* [Problem statement]:
Please return all of the entries below exactly as they are written.

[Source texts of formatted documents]

• • • •

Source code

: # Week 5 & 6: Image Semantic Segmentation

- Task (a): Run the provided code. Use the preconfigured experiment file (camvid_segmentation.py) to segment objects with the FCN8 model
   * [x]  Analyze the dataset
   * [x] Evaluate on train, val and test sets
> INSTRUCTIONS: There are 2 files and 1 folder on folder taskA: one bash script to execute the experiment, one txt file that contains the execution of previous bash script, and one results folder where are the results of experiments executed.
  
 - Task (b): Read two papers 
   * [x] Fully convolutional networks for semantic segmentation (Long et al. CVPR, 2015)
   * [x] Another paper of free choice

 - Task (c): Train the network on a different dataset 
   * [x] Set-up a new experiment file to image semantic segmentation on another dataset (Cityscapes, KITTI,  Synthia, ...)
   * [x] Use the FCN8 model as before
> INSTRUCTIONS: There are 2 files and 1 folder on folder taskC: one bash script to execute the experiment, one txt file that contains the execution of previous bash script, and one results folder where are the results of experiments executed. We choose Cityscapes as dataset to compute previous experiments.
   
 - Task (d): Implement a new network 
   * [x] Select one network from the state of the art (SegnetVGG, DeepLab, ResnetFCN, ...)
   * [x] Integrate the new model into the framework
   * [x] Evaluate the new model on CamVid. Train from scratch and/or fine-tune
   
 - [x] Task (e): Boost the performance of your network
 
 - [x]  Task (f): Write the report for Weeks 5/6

• • • •

* [Exercise output]:
Source code

: # Week 5 & 6: Image Semantic Segmentation

- Task (a): Run the provided code. Use the preconfigured experiment file (camvid_segmentation.py) to segment objects with the FCN8 model
   * [x]  Analyze the dataset
   * [x] Evaluate on train, val and test sets
> INSTRUCTIONS: There are 2 files and 1 folder on folder taskA: one bash script to execute the experiment, one txt file that contains the execution of previous bash script, and one results folder where are the results of experiments executed.
  
 - Task (b): Read two papers 
   * [x] Fully convolutional networks for semantic segmentation (Long et al. CVPR, 2015)
   * [x] Another paper of free choice

 - Task (c): Train the network on a different dataset 
   * [x] Set-up a new experiment file to image semantic segmentation on another dataset (Cityscapes, KITTI,  Synthia, ...)
   * [x] Use the FCN8 model as before
> INSTRUCTIONS: There are 2 files and 1 folder on folder taskC: one bash script to execute the experiment, one txt file that contains the execution of previous bash script, and one results folder where are the results of experiments executed. We choose Cityscapes as dataset to compute previous experiments.
   
 - Task (d): Implement a new network 
   * [x] Select one network from the state of the art (SegnetVGG, DeepLab, ResnetFCN, ...)
   * [x] Integrate the new model into the framework
   * [x] Evaluate the new model on CamVid. Train from scratch and/or fine-tune
   
 - [x] Task (e): Boost the performance of your network
 
 - [x]  Task (f): Write the report for Weeks 5/6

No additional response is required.